Fran Abrams’ poems have been published online and in print in Cathexis-Northwest Press, The American Journal of Poetry, MacQueen’s Quinterly, Delmarva Review, The Raven’s Perch, Gargoyle, and many other journals, as well as in over a dozen anthologies. In December 2021, she won the Washington Writers Publishing House Winter Poetry Prize. Her autobiographical book of poems, titled I Rode the Second Wave: A Feminist Memoir, was released in November 2022. Her chapbook, The Poet Who Loves Pythagoras, was released in early April 2023. She read at the Kensington, MD, Day of the Book Festival in April 2023 and will read at the Gaithersburg, MD, Book Festival in May 2023. Please visit franabramspoetry.com for details.
Tell us the story of your book’s title. Was it easy to find, or did it take forever?

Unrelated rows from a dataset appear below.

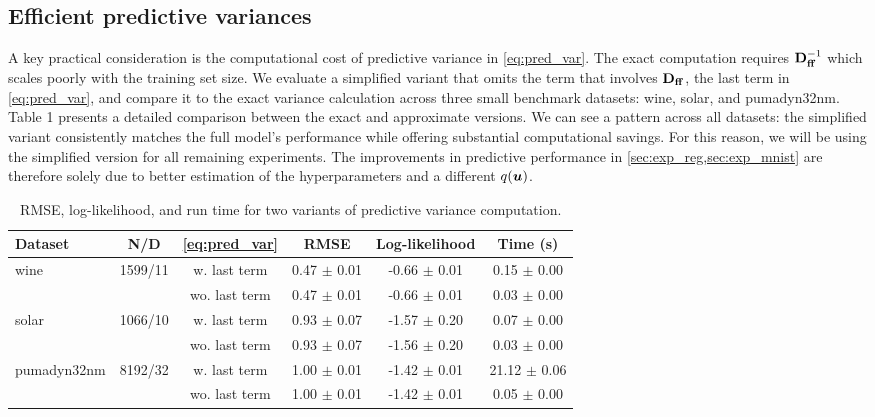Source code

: \subsection{Efficient predictive variances}
A key practical consideration is the computational cost of predictive variance in \cref{eq:pred_var}. The exact computation requires $\mathbf{D}_{\mathbf{ff}}^{-1}$ which scales poorly with the training set size. We evaluate a simplified variant that omits the term that involves $\mathbf{D}_{\mathbf{ff}}$, the last term in \cref{eq:pred_var}, and compare it to the exact variance calculation across three small benchmark datasets: wine, solar, and pumadyn32nm.
Table 1 presents a detailed comparison between the exact and approximate versions. We can see a pattern across all datasets: the simplified variant consistently matches the full model's performance while offering substantial computational savings. For this reason, we will be using the simplified version for all remaining experiments. The improvements in predictive performance in \cref{sec:exp_reg,sec:exp_mnist} are therefore solely due to better estimation of the hyperparameters and a different $q({\bm{u}})$.
\label{sec:ablation_prediction}

\begin{table}[!ht]
\small
\centering
\begin{tabular}{lcc ccc}
\toprule
Dataset & N/D & \cref{eq:pred_var} & RMSE & Log-likelihood & Time (s) \\
\midrule
\multirow{2}{*}{wine} &
\multirow{2}{*}{1599/11}
 & w. last term & 0.47 $\pm$ 0.01 & -0.66 $\pm$ 0.01 & 0.15 $\pm$ 0.00 \\
 & & wo. last term & 0.47 $\pm$ 0.01 & -0.66 $\pm$ 0.01 & 0.03 $\pm$ 0.00 \\
\midrule
\multirow{2}{*}{solar} &
\multirow{2}{*}{1066/10}
 & w. last term & 0.93 $\pm$ 0.07 & -1.57 $\pm$ 0.20 & 0.07 $\pm$ 0.00 \\
 & & wo. last term & 0.93 $\pm$ 0.07 & -1.56 $\pm$ 0.20 & 0.03 $\pm$ 0.00 \\
\midrule
\multirow{2}{*}{pumadyn32nm} &
\multirow{2}{*}{8192/32}
 & w. last term & 1.00 $\pm$ 0.01 & -1.42 $\pm$ 0.01 & 21.12 $\pm$ 0.06 \\
 & & wo. last term & 1.00 $\pm$ 0.01 & -1.42 $\pm$ 0.01 & 0.05 $\pm$ 0.00 \\
\midrule
\bottomrule
\end{tabular}
\caption{RMSE, log-likelihood, and run time for two variants of predictive variance computation. }
\label{tab:results}
\end{table}

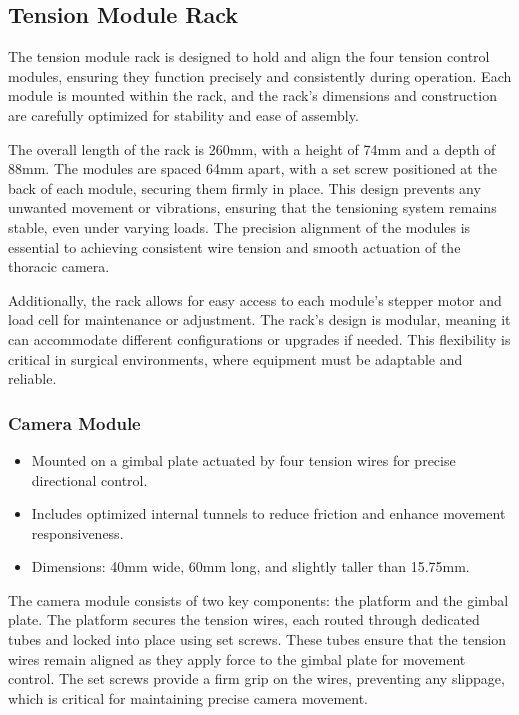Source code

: \subsection{Tension Module Rack}
The tension module rack is designed to hold and align the four tension control modules, ensuring they function precisely and consistently during operation. Each module is mounted within the rack, and the rack's dimensions and construction are carefully optimized for stability and ease of assembly. 

The overall length of the rack is 260mm, with a height of 74mm and a depth of 88mm. The modules are spaced 64mm apart, with a set screw positioned at the back of each module, securing them firmly in place. This design prevents any unwanted movement or vibrations, ensuring that the tensioning system remains stable, even under varying loads. The precision alignment of the modules is essential to achieving consistent wire tension and smooth actuation of the thoracic camera. 

Additionally, the rack allows for easy access to each module's stepper motor and load cell for maintenance or adjustment. The rack's design is modular, meaning it can accommodate different configurations or upgrades if needed. This flexibility is critical in surgical environments, where equipment must be adaptable and reliable. 



\subsubsection{Camera Module}
\begin{itemize}
    \item Mounted on a gimbal plate actuated by four tension wires for precise directional control.
    \item Includes optimized internal tunnels to reduce friction and enhance movement responsiveness.
    \item Dimensions: 40mm wide, 60mm long, and slightly taller than 15.75mm.
\end{itemize}

The camera module consists of two key components: the platform and the gimbal plate. The platform secures the tension wires, each routed through dedicated tubes and locked into place using set screws. These tubes ensure that the tension wires remain aligned as they apply force to the gimbal plate for movement control. The set screws provide a firm grip on the wires, preventing any slippage, which is critical for maintaining precise camera movement. 

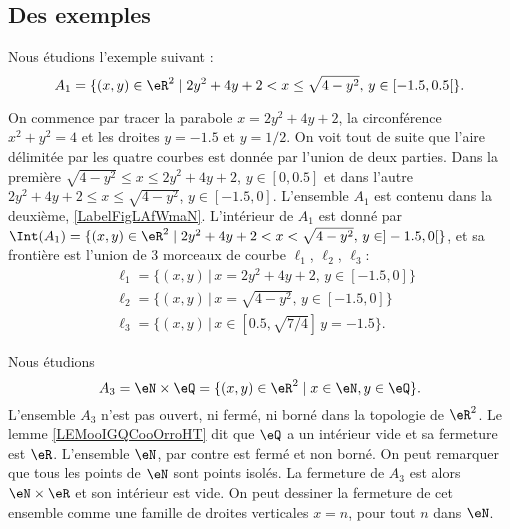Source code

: 

\subsection{Des exemples}


\begin{example}
	Nous étudions l'exemple suivant :
	\begin{equation}
		A_1 = \{ (x, y ) \in \eR^2 \; | \; 2y^2+4y+2<x\leq \sqrt{4- y^2},\, y\in [-1.5, 0.5[ \}.
	\end{equation}

	On commence par tracer la parabole \( x=2y^2+4y+2\), la circonférence \( x^2+y^2=4\) et les droites \( y=-1.5\) et \( y=1/2\). On voit tout de suite que l'aire délimitée par les quatre courbes est donnée par l'union de deux parties. Dans la première \( \sqrt{4- y^2}\leq x\leq 2y^2+4y+2\), \( y\in [0,0.5]\) et dans l'autre \( 2y^2+4y+2\leq x\leq \sqrt{4- y^2}\), \( y\in [-1.5, 0]\). L'ensemble \( A_1\) est contenu dans la deuxième, \ref{LabelFigLAfWmaN}. L'intérieur de \( A_1\) est donné par \( \Int(A_1) = \{ (x, y ) \in \eR^2 \; | \; 2y^2+4y+2<x< \sqrt{4- y^2},\, y\in ]-1.5, 0[ \}\), et sa frontière est l'union de 3 morceaux de courbe \( \ell_1\), \( \ell_2\), \( \ell_3\):
	\begin{equation}
		\begin{aligned}
			 & \ell_1=\{(x,y)\, |\, x=2y^2+4y+2,\, y\in [-1.5, 0] \}    \\
			 & \ell_2=\{(x,y)\, |\, x=\sqrt{4-y^2},\, y\in [-1.5, 0] \} \\
			 & \ell_3=\{(x,y)\, |\, x\in [0.5, \sqrt{7/4}]\, y=-1.5 \}.
		\end{aligned}
	\end{equation}

	\newcommand{\CaptionFigLAfWmaN}{}
	
\end{example}

\begin{example}     \label{EXooEJWBooDjBfKV}
	Nous étudions
	\begin{equation}
		A_3 = \eN \times \eQ = \{ (x, y ) \in \eR^2 \; | \; x \in \eN , y \in \eQ \}.
	\end{equation}
	L'ensemble \( A_3\) n'est pas ouvert, ni fermé, ni borné dans la topologie de \( \eR^2\). Le lemme \ref{LEMooIGQCooOrroHT} dit que \( \eQ\) a un intérieur vide et sa fermeture est \( \eR\). L'ensemble \( \eN\), par contre est fermé et non borné. On peut remarquer que tous les points de \( \eN\) sont points isolés. La fermeture de \( A_3\) est alors \( \eN\times \eR\) et son intérieur est vide. On peut dessiner la fermeture de cet ensemble comme une famille de droites verticales \( x=n\), pour tout \( n\) dans \( \eN\).
\end{example}


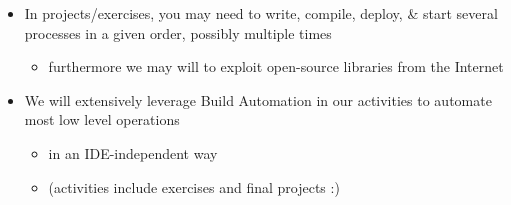 \documentclass[presentation]{beamer}\mode<presentation>{\usetheme{AMSBolognaFC}}
\begin{document}
\begin{frame}[allowframebreaks]
\begin{itemize}
        \framebreak

        \item In projects/exercises, you may need to write, compile, \alert{deploy}, \& start several processes in a given \alert{order}, possibly multiple \alert{times}
        \begin{itemize}
            \item furthermore we may will to exploit \alert{open-source libraries} from the Internet
        \end{itemize}

        \bigskip


        \item We will extensively leverage \alert{Build Automation} in our activities to automate most low level operations
        \begin{itemize}
            \item in an IDE-independent way
            \item (activities include exercises and final projects :)
        \end{itemize}

    \end{itemize}

\end{frame}







\end{document}
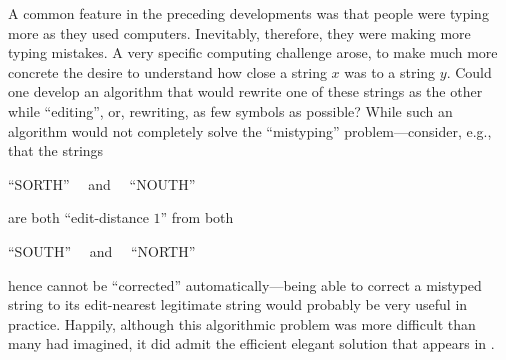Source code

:A common feature in the preceding developments was that people were
typing more as they used computers.  Inevitably, therefore, they were
making more typing mistakes.  A very specific computing challenge
arose, to make much more concrete the desire to understand how close a
string $x$ was to a string $y$.  Could one develop an algorithm that
would rewrite one of these strings as the other while ``editing'',
or, rewriting, as few symbols as possible?  While such an algorithm
would not completely solve the ``mistyping'' problem---consider, e.g.,
that the strings

\hspace*{.25in} ``SORTH'' \ \ and \ \ ``NOUTH''

\noindent
are both ``edit-distance $1$'' from both

\hspace*{.25in} ``SOUTH'' \ \ and \ \ ``NORTH''

\noindent
hence cannot be ``corrected'' automatically---being able to correct a
mistyped string to its edit-nearest legitimate string would probably
be very useful in practice.  Happily, although this algorithmic
problem was more difficult than many had imagined, it did admit the
efficient elegant solution that appears in \cite{WagnerF74}.







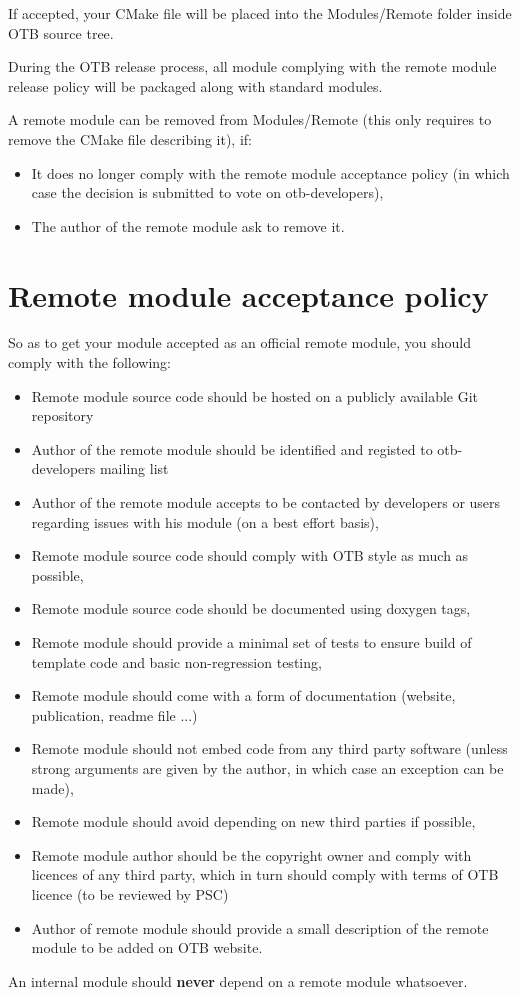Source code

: If accepted, your CMake file will be placed into the Modules/Remote folder inside OTB source tree.

During the OTB release process, all module complying with the remote module release policy will be packaged along with standard modules.

A remote module can be removed from Modules/Remote (this only requires to remove the CMake file describing it), if: 

\begin{itemize}
       \item  It does no longer comply with the remote module acceptance policy (in which case the decision is submitted to vote on otb-developers), 
       \item  The author of the remote module ask to remove it. 
\end{itemize}

\section{Remote module acceptance policy }

So as to get your module accepted as an official remote module, you should comply with the following:
\begin{itemize}
	\item Remote module source code should be hosted on a publicly available Git repository
	\item Author of the remote module should be identified and registed to otb-developers mailing list
	\item Author of the remote module accepts to be contacted by developers or users regarding issues with his module (on a best effort basis),
	\item Remote module source code should comply with OTB style as much as possible,
	\item Remote module source code should be documented using doxygen tags,
	\item Remote module should provide a minimal set of tests to ensure build of template code and basic non-regression testing,
	\item Remote module should come with a form of documentation (website, publication, readme file ...)
	\item Remote module should not embed code from any third party software (unless strong arguments are given by the author, in which case an exception can be made),
	\item Remote module should avoid depending on new third parties if possible,
	\item Remote module author should be the copyright owner and comply with licences of any third party, which in turn should comply with terms of OTB licence (to be reviewed by PSC)
	\item Author of remote module should provide a small description of the remote module to be added on OTB website. 
\end{itemize}
An internal module should \textbf{never} depend on a remote module whatsoever. 

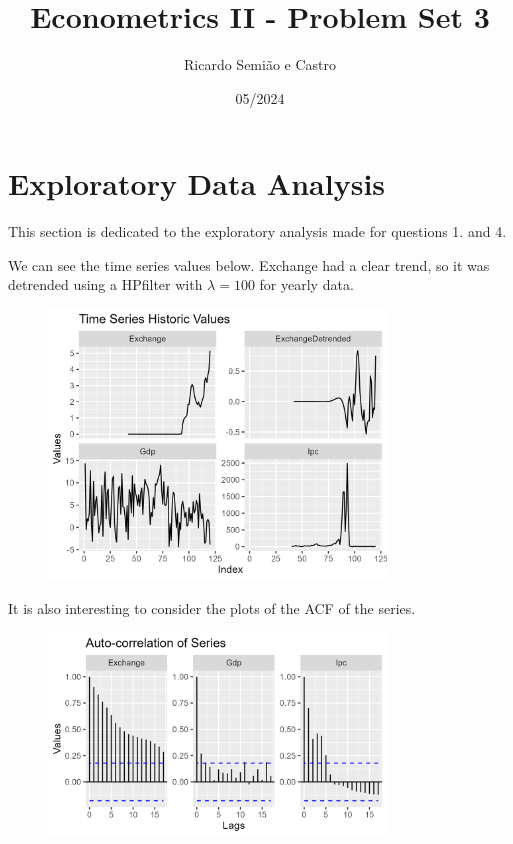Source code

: \documentclass[12pt]{article}
\title{Econometrics II - Problem Set 3}
\author{Ricardo Semião e Castro}
\date{05/2024}
\begin{document}
\maketitle

\section*{Exploratory Data Analysis}

This section is dedicated to the exploratory analysis made for questions 1. and 4.

We can see the time series values below. Exchange had a clear trend, so it was detrended using a HPfilter with $\lambda = 100$ for yearly data.

\begin{figure}[H]
    \centering
    \includegraphics[width=0.8\textwidth]{figures/explore_values.png}
\end{figure}

It is also interesting to consider the plots of the ACF of the series.

\begin{figure}[H]
    \centering
    \includegraphics[width=0.8\textwidth]{figures/explore_acf.png}
\end{figure}
\end{document}
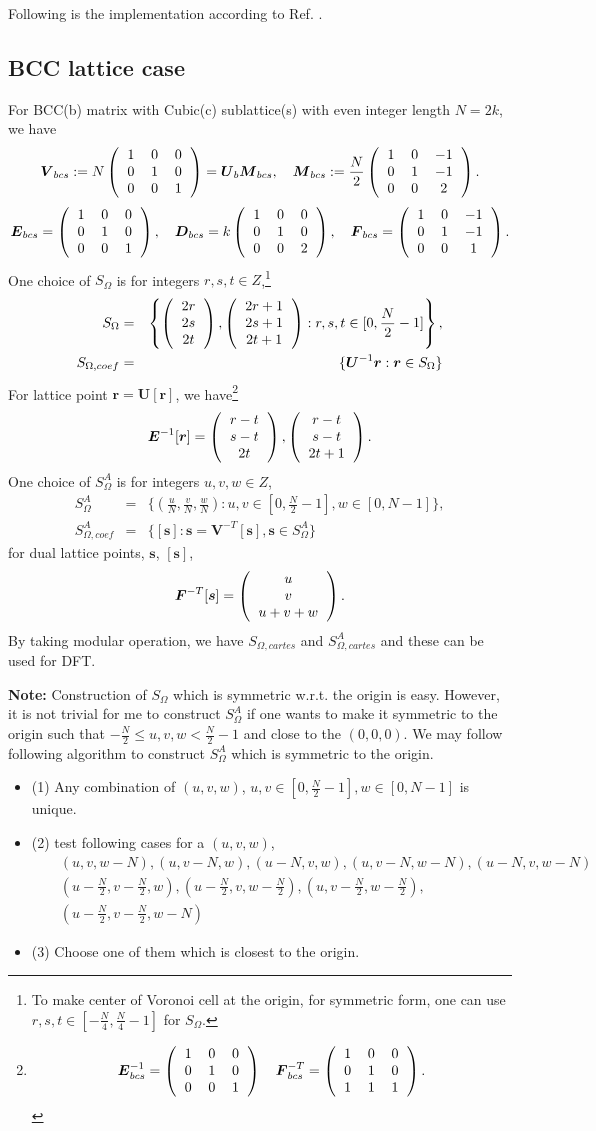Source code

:\documentclass[10pt]{book}
\def\bm{\boldsymbol}
\newcommand{\bea}{\begin{eqnarray}}
\newcommand{\eea}{\end{eqnarray}}
\newcommand{\no}{\nonumber \\}
\def\vr{{\bm r}}
\newcommand{\colmthr}[3]
{\left(\begin{tabular}{c} {$#1$}\\{$#2$}\\{$#3$}\end{tabular}\right)}
\newcommand{\threedmat}[9]
{\left(\begin{tabular}{ccc} {$#1$}&{$#2$}&{$#3$} \\
		{$#4$}&{$#5$}&{$#6$}\\
		{$#7$}&{$#8$}&{$#9$}\\
	    \end{tabular}\right)}
\begin{document}
Following is the implementation according to Ref. \cite{Zheng}.

\subsection{BCC lattice case}
For  BCC(b) matrix with Cubic(c) sublattice(s) with even integer length $N=2k$, we have
\bea 
{\bm V}_{bcs}:=N \threedmat{1}{0}{0}{0}{1}{0}{0}{0}{1}={\bm U}_b{\bm M}_{bcs},\quad 
{\bm M}_{bcs}:=\frac{N}{2} \threedmat{1}{0}{-1}{0}{1}{-1}{0}{0}{2}.
\eea 
\bea 
{\bm E}_{bcs}=\threedmat{1}{0}{0}{0}{1}{0}{0}{0}{1},\quad 
{\bm D}_{bcs}=k\threedmat{1}{0}{0}{0}{1}{0}{0}{0}{2},\quad 
{\bm F}_{bcs}=\threedmat{1}{0}{-1}{0}{1}{-1}{0}{0}{1}. 
\eea 
One choice of $S_{\Omega}$ is for integers $r,s,t\in Z$,\footnote{
	To make center of Voronoi cell at the origin, for symmetric form, 
    one can use $r,s,t\in [-\frac{N}{4},\frac{N}{4}-1]$ for $S_\Omega$.
} 
\bea 
S_{\Omega}&=&\left\{ \colmthr{2r}{2s}{2t},\colmthr{2r+1}{2s+1}{2t+1} : r,s,t \in [0,\frac{N}{2}-1] \right\},\no 
S_{\Omega,coef}&=&\{ {\bm U}^{-1}{\bm r} : {\bm r}\in S_\Omega\} 
\eea  
For lattice point $\vr={\bm U}[\vr]$, we have\footnote{
 $$ {\bm E}^{-1}_{bcs}= \threedmat{1}{0}{0}{0}{1}{0}{0}{0}{1} \quad 
 {\bm F}^{-T}_{bcs}= \threedmat{1}{0}{0}{0}{1}{0}{1}{1}{1}.$$

}  
\bea 
{\bm E}^{-1}[\vr]=\colmthr{r-t}{s-t}{2t }, \colmthr{r-t}{s-t}{2t+1}.
\eea 
One choice of $S^A_\Omega$ is for integers $u,v,w\in Z$,
\bea 
S^A_\Omega&=& \{ (\frac{u}{N},\frac{v}{N},\frac{w}{N}) :  u,v \in [0,\frac{N}{2}-1], w\in [0,N -1] \}, \no 
S^A_{\Omega,coef}&=& \{ [{\bm s}] : {\bm s}={\bm V}^{-T}[{\bm s}],{\bm s}\in  S^A_\Omega \} 
\eea 
for dual lattice points, ${\bm s}$, $[{\bm s}]$,   
\bea 
{\bm F}^{-T}[{\bm s}]=\colmthr{u}{v}{u+v+w}.
\eea  
By taking modular operation, we have $S_{\Omega,cartes}$ and $S^A_{\Omega,cartes}$ and these
can be used for DFT. 

{\bf Note:} Construction of $S_{\Omega}$ which is symmetric w.r.t. the origin is easy.
However, it is not trivial for me to construct $S^A_\Omega$ if one wants to make it symmetric to the origin
such that  $-\frac{N}{2}\leq u,v,w< \frac{N}{2}-1 $ and close to the $(0,0,0)$. 
We may follow following algorithm to construct $S^A_\Omega$ which is symmetric to the origin.
\begin{itemize}
	\item (1) Any combination of $(u,v,w)$, $u,v \in [0,\frac{N}{2}-1], w\in [0,N -1]$ is unique. 
	
	\item (2) test following cases for a $(u,v,w)$,
	\bea 
	& &(u,v,w-N),(u,v-N,w),(u-N,v,w),(u,v-N,w-N),(u-N,v,w-N) \no 
	& & (u-\frac{N}{2},v-\frac{N}{2},w),
	    (u-\frac{N}{2},v,w-\frac{N}{2}),(u,v-\frac{N}{2},w-\frac{N}{2}), \no 
	& & (u-\frac{N}{2},v-\frac{N}{2},w-N)
	\eea     
	\item (3) Choose one of them which is closest to the origin. 
\end{itemize}
\end{document}
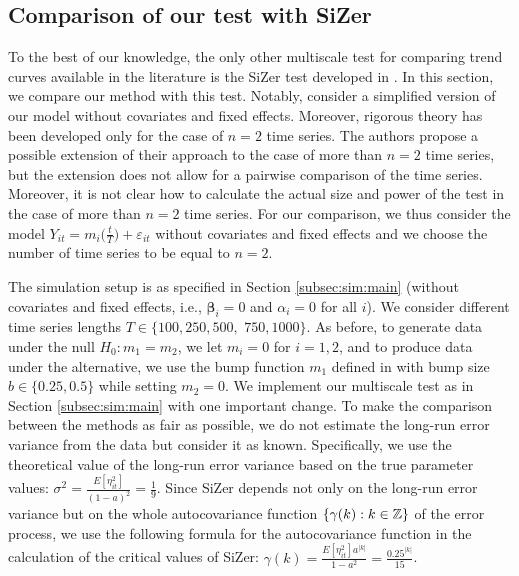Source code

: \documentclass[12pt]{article}
\makeatletter
\renewcommand{\eqref}[1]{\tagform@{\ref{#1}}}
\makeatother
\begin{document}
\subsection{Comparison of our test with SiZer} 


To the best of our knowledge, the only other multiscale test for comparing trend curves available in the literature is the SiZer test developed in \cite{Park2009}. In this section, we compare our method with this test. Notably, \cite{Park2009} consider a simplified version of our model without covariates and fixed effects. Moreover, rigorous theory has been developed only for the case of $n=2$ time series. The authors propose a possible extension of their approach to the case of more than $n=2$ time series, but the extension does not allow for a pairwise comparison of the time series. Moreover, it is not clear how to calculate the actual size and power of the test in the case of more than $n=2$ time series. For our comparison, we thus consider the model $Y_{it} = m_i\big(\frac{t}{T}\big) + \varepsilon_{it}$ without covariates and fixed effects and we choose the number of time series to be equal to $n=2$. 


The simulation setup is as specified in Section \ref{subsec:sim:main} (without covariates and fixed effects, i.e., $\boldsymbol{\beta}_i = 0$ and $\alpha_i = 0$ for all $i$). We consider different time series lengths $T \in \{100,250,500,$ $750,1000\}$. As before, to generate data under the null $H_0: m_1 = m_2$, we let $m_i = 0$ for $i=1, 2$, and to produce data under the alternative, we use the bump function $m_1$ defined in \eqref{eq:bump-fct} with bump size $b \in \{ 0.25, 0.5 \}$ while setting $m_2 = 0$.
We implement our multiscale test as in Section \ref{subsec:sim:main} with one important change. To make the comparison between the methods as fair as possible, we do not estimate the long-run error variance from the data but consider it as known. Specifically, we use the theoretical value of the long-run error variance based on the true parameter values: $\sigma^2 = \frac{E[\eta_{it}^2]}{(1 - a)^2} = \frac{1}{9}$. Since SiZer depends not only on the long-run error variance but on the whole autocovariance function $\{ \gamma(k): k \in \mathbb{Z}\}$ of the error process, we use the following formula for the autocovariance function in the calculation of the critical values of SiZer: $\gamma(k) = \frac{E[\eta_{it}^2] a^{|k|}}{1 - a^2} = \frac{0.25^{|k|}}{15}$. %
\end{document}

During the months I spent writing the poems in this collection, it was titled “A Life in Context.” I realized that those words did not say in the context of what. The phrase “the second wave” was constantly on my mind as I wrote and the last poem in the book ended up being titled I Rode the Second Wave of Feminism. After completing that poem, I realized I had found my book title and it became I Rode the Second Wave: A Feminist Memoir.
How did it feel when you first saw your book cover? Or when you first held your book in your hands?
When I saw my book cover, I admit I cried with joy. The cover designer brought to life what I was thinking about in my head. I was thrilled that he had made it even better than I dreamed. And I was even more excited when I had the book in my hands.
Who/what made you want to write? Was there a particular person, or particular writers/works/art forms that influenced you?
This book is a memoir based on my life. For many years, random people told me I had such an interesting life that I should write about it. But I didn’t feel confident about doing that until I started to learn how to write poetry at the age of 73. I have been studying and writing poetry ever since. It was the experience of writing poetry that convinced me I could and should write about my life. I grew up in the 1950s when most women were expected to be homemakers and by the 1970s I had become a woman with a career, a marriage, and children. This book was published when I was 78.
What other professions have you worked in? What’s something about you that your readers wouldn’t know?
My background and training is in art, architecture, and urban planning. I retired in 2010 from my professional career as a nonprofit administrator and became a visual artist. I showed my work regularly in galleries in the D.C. Metro area.
What was the most rewarding/meaningful part of publishing your book?
Showing my artwork was rewarding, but the only people who saw my work were those who attended an exhibit where it was shown. It is so rewarding to think of all the people who are reading my words even if they live nowhere near me. And it is rewarding to think that they may learn a bit about women’s history and the barriers that women have overcome to obtain careers.
If your book had a soundtrack, what are some songs that would be on it?
Rock Around the Clock (1954) – Bill Haley
Blueberry Hill (1956) – Fats Domino
Until the Twelfth of Never (1958) – Johnny Mathis
What is one thing you hope readers take away from reading your book? How do you envision your perfect reader?
I hope that readers will understand there is still much work to be done to assure opportunities for women to pursue whatever they want for their lives.
What new writing projects are you currently working on? Or, other projects that are not writing?
My second book, a chapbook titled The Poet Who Loves Pythagoras was just released by Finishing Line Press. I am working on several other poetry chapbooks that I hope to have published in the future.
How was working with Atmosphere Press? What would you tell other writers who want to publish?
My experience working with Atmosphere Press was and continues to be stellar. I feel supported and heard. And my book looks and feels so good, I know I can be very proud of it. I tell other authors that publishing with Atmosphere is a good route to go. The staff at Atmosphere are not only publishing your book, but teaching you the publishing process. It’s a terrific experience.